See this?

This is the home of Trinity Broadcasting Network (TBN). They call this location, in Costa Mesa, CA, "Trinity City International". It boasts a virtual reality theater with a 48-channel sound system, a recreation of the Via Dolorosa, a 15-foot-high statue of Michael the Archangel, a television studio, and Jan Crouch's hair.
Well, she's gotta keep it
somewhere.
Anyway, I can usually avoid TBN, insidious as it is, but it's the lights that get to me. One million lights. So garish, so obnoxious, so
loud. These things scream, they're so bright. TBN turned on the lights in the late 90's and they've stayed on through looooong Christmas seasons and even through our electricity shortage -- rolling blackouts be damned! I mean, praised! Or something, whatever.
I found a quote from a TBN spokesman on
Rick Ross' site that had me rolling:
"They barely shine," said TBN spokesman Colby May. "They are simply firefly-in-the-night type of lights."Barely shine, folks. When I get my camera back, I'm going over there to take a picture that you'll be able to blow up and see just how much one million white lights "barely shine".
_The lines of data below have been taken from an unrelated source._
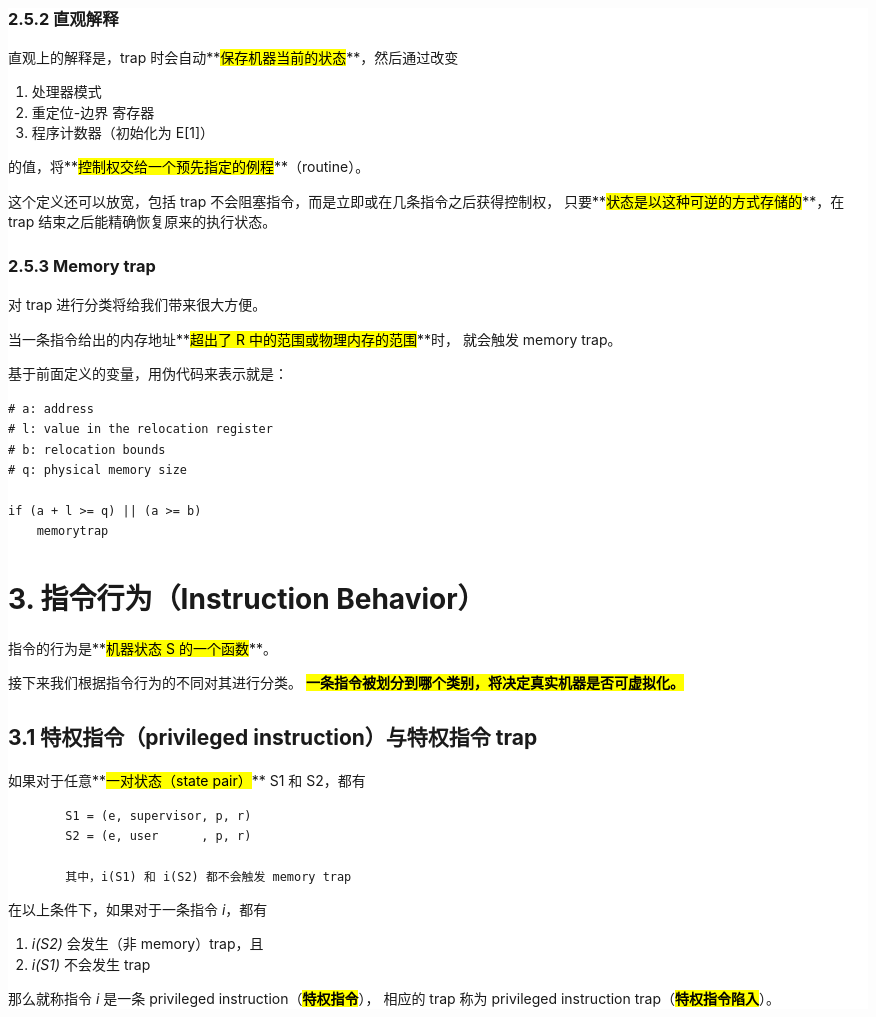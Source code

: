 ### 2.5.2 直观解释

直观上的解释是，trap 时会自动**<mark>保存机器当前的状态</mark>**，然后通过改变

1. 处理器模式
2. 重定位-边界 寄存器
3. 程序计数器（初始化为 E[1]）

的值，将**<mark>控制权交给一个预先指定的例程</mark>**（routine）。

这个定义还可以放宽，包括 trap 不会阻塞指令，而是立即或在几条指令之后获得控制权，
只要**<mark>状态是以这种可逆的方式存储的</mark>**，在 trap 结束之后能精确恢复原来的执行状态。

### 2.5.3 Memory trap

对 trap 进行分类将给我们带来很大方便。

当一条指令给出的内存地址**<mark>超出了 R 中的范围或物理内存的范围</mark>**时，
就会触发 memory trap。

基于前面定义的变量，用伪代码来表示就是：

```
# a: address
# l: value in the relocation register
# b: relocation bounds
# q: physical memory size

if (a + l >= q) || (a >= b)
    memorytrap
```

# 3. 指令行为（Instruction Behavior）

指令的行为是**<mark>机器状态 S 的一个函数</mark>**。

接下来我们根据指令行为的不同对其进行分类。
**<mark>一条指令被划分到哪个类别，将决定真实机器是否可虚拟化。</mark>**

## 3.1 特权指令（privileged instruction）与特权指令 trap

如果对于任意**<mark>一对状态（state pair）</mark>** S1 和 S2，都有

```
        S1 = (e, supervisor, p, r)
        S2 = (e, user      , p, r)
        
        其中，i(S1) 和 i(S2) 都不会触发 memory trap
```

在以上条件下，如果对于一条指令 *i*，都有

1. *i(S2)* 会发生（非 memory）trap，且
2. *i(S1)* 不会发生 trap

那么就称指令 *i* 是一条 privileged instruction（**<mark>特权指令</mark>**），
相应的 trap 称为 privileged instruction trap（**<mark>特权指令陷入</mark>**）。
TBN, through all its various tentacles, exhorts each and every one of us to send money in the name of Jesus. Lots and lots of money. Obviously people do, many who can least afford it. And this....
THIS monstrosity is what some of it is spent on. This and the velvet couches and marble and luxurious furnishings and houses and cars and jets and fine meals and Jan Crouch's hair.
Anyway. I wish they'd turn down the lights. I think
stars in the sky might be a bit more representative of God, but WE CAN'T SEE the stars because of all the light pollution.
Would Jesus Pollute (WJP)?
Would Jesus know what that hideous glare off the 405 was?
The photo is from TBN's site, which you'll have to find on your own. Don't fret, it's easy.